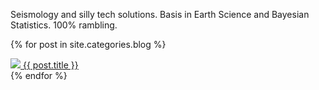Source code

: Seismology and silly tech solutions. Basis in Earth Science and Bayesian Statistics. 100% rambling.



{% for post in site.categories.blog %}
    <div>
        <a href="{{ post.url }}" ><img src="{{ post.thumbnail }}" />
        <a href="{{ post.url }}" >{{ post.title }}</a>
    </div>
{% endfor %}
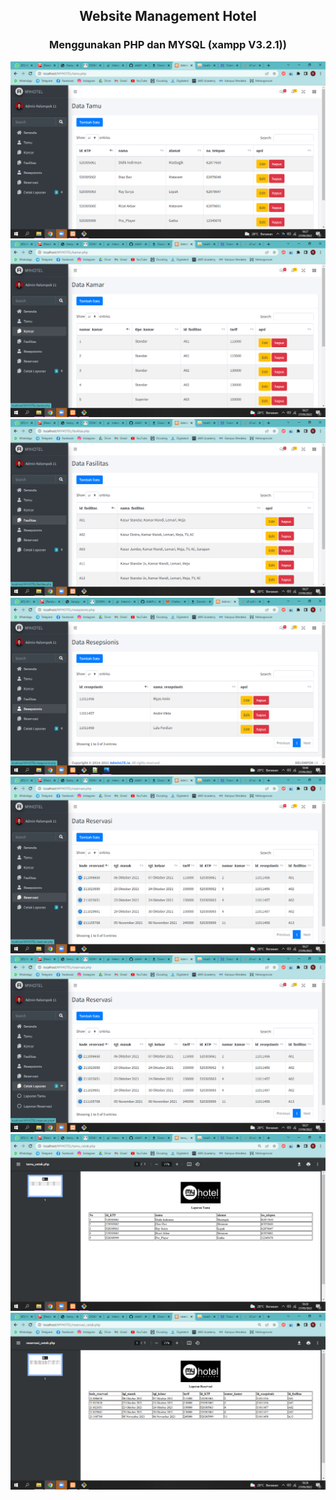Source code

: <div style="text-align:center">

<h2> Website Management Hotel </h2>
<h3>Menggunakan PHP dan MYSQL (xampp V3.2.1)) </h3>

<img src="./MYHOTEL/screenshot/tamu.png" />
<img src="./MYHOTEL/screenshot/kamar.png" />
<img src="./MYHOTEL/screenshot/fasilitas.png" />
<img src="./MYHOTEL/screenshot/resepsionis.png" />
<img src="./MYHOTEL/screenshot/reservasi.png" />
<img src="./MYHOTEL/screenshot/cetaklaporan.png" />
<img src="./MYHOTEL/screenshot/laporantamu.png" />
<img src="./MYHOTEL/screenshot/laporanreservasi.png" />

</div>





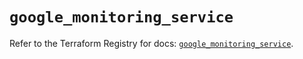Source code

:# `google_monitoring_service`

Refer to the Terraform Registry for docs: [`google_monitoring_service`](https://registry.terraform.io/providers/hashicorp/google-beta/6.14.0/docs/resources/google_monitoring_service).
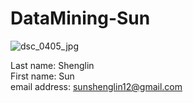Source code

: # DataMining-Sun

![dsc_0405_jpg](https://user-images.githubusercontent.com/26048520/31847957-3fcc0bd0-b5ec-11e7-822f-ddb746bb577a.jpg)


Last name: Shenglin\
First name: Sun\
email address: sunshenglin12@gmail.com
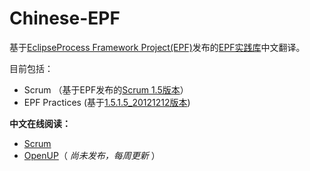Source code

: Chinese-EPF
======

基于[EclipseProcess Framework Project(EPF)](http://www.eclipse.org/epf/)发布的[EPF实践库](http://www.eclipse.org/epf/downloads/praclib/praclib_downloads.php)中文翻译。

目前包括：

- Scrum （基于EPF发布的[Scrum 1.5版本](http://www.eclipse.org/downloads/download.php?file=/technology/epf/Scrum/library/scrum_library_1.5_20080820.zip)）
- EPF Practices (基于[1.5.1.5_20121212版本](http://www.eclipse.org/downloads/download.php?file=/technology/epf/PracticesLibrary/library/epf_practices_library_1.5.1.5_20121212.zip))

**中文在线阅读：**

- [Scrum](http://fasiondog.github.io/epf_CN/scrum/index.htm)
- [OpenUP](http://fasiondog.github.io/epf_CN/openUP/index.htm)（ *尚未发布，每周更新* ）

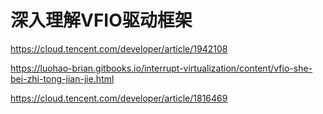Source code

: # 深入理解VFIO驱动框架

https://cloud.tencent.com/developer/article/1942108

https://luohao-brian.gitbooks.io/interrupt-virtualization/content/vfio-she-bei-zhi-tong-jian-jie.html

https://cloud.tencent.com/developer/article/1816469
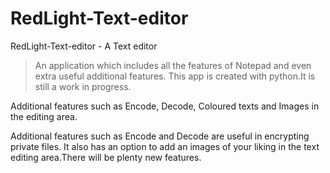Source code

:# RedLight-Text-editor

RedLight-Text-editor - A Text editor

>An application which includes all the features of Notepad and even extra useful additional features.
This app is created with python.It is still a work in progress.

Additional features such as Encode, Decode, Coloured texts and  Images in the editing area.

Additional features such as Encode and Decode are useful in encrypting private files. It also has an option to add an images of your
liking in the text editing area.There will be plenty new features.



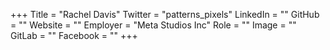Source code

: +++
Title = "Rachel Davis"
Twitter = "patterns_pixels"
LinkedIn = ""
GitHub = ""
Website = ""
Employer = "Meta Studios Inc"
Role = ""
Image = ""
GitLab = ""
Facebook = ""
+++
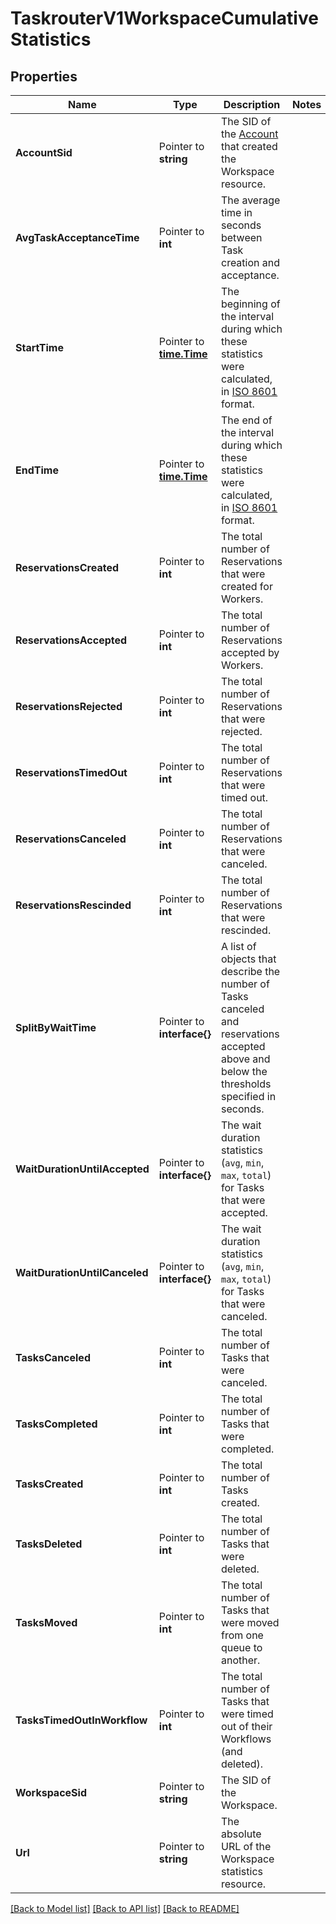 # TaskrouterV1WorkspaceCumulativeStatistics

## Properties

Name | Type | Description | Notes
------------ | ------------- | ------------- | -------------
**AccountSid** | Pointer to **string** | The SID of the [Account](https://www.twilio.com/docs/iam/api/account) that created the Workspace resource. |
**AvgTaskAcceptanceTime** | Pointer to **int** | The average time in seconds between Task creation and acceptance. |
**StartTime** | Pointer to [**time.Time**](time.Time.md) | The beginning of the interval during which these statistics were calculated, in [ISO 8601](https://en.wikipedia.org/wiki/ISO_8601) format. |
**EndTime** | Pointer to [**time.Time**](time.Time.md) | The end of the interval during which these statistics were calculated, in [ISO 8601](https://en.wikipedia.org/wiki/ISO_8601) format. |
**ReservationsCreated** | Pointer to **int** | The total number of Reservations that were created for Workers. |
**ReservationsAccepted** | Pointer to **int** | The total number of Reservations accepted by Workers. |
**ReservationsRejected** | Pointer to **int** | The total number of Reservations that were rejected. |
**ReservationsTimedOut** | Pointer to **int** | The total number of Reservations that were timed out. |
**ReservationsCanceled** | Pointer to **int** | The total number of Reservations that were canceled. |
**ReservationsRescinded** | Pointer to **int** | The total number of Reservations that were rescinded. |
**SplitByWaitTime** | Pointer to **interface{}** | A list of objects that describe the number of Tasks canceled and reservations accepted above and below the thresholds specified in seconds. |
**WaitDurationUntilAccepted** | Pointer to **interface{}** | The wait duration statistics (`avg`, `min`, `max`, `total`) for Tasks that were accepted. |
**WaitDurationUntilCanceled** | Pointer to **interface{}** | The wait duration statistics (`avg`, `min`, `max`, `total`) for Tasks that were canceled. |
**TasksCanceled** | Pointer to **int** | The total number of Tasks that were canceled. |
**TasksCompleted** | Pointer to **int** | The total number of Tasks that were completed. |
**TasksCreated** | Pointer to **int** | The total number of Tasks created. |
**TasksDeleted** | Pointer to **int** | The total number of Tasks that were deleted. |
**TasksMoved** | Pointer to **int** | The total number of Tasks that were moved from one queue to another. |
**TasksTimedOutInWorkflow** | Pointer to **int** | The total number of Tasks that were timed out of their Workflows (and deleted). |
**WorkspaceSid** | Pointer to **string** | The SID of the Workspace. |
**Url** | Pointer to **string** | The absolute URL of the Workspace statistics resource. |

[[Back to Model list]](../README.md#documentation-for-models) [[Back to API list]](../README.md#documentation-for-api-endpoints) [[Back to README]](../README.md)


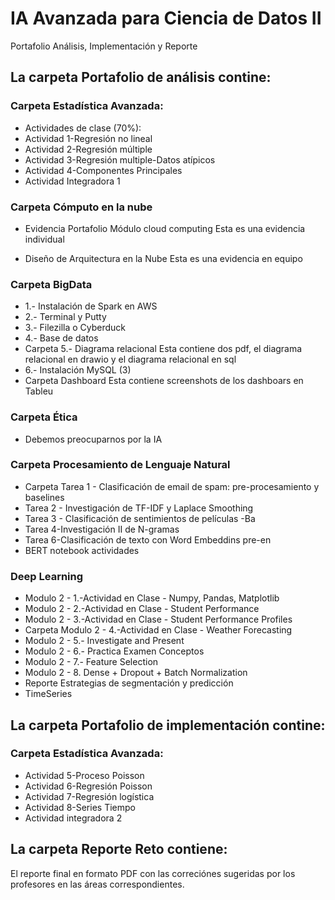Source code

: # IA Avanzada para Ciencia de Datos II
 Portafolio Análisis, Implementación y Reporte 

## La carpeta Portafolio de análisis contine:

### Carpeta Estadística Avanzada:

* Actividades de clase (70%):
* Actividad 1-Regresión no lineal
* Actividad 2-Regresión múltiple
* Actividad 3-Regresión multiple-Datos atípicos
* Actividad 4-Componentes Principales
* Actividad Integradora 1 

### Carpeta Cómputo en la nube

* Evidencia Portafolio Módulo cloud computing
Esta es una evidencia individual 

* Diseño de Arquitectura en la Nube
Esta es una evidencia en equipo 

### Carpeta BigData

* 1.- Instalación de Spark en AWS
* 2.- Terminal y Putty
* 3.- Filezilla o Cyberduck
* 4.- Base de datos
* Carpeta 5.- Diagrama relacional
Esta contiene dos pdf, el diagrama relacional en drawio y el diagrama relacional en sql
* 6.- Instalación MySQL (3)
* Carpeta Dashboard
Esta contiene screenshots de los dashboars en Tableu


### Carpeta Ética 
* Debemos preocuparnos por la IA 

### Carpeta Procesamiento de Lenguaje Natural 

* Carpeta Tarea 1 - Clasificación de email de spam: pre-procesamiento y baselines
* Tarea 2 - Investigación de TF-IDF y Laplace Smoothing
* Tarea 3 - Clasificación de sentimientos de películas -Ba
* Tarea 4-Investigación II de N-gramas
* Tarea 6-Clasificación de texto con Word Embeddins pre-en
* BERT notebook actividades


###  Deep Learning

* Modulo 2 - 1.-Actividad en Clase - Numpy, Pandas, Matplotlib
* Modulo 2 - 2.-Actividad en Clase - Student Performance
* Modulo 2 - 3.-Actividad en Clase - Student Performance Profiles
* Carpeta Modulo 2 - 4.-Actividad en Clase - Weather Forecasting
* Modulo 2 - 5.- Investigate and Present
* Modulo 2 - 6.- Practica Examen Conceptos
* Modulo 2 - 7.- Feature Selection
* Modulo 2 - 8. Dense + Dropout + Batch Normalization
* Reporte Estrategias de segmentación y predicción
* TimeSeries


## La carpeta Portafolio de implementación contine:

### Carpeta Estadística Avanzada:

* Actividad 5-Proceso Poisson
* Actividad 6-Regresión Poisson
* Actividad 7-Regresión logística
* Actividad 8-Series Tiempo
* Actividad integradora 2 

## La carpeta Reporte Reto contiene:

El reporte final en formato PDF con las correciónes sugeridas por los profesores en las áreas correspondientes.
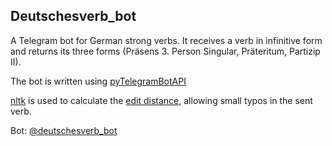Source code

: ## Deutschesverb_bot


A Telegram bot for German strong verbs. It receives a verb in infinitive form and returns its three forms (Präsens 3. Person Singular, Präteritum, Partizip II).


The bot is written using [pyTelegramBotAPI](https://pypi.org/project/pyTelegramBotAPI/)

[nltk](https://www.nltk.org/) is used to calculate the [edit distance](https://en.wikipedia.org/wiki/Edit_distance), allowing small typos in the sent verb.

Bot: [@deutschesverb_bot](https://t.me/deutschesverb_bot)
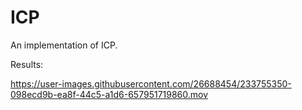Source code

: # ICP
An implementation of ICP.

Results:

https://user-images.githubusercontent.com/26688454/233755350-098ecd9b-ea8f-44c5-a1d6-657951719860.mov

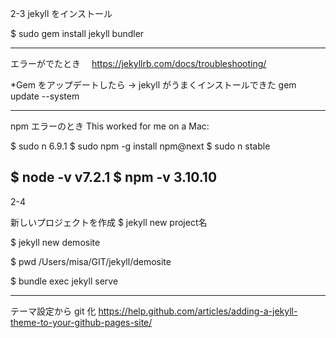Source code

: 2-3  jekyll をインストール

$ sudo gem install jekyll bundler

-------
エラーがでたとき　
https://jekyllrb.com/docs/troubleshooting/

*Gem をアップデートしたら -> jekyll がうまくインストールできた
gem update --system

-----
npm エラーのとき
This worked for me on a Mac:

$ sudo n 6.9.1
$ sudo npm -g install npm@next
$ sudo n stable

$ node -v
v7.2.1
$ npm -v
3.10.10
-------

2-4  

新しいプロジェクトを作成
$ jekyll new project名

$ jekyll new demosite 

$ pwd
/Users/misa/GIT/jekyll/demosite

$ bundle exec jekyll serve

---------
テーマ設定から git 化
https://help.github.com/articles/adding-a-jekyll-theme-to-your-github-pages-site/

» **Exercise goal**:
Among the records, find each line where the word "Student" occurs, and copy it.

» **Output for this exercise**:
* Modulo 2 - 2.-Actividad en Clase - Student Performance
* Modulo 2 - 3.-Actividad en Clase - Student Performance Profiles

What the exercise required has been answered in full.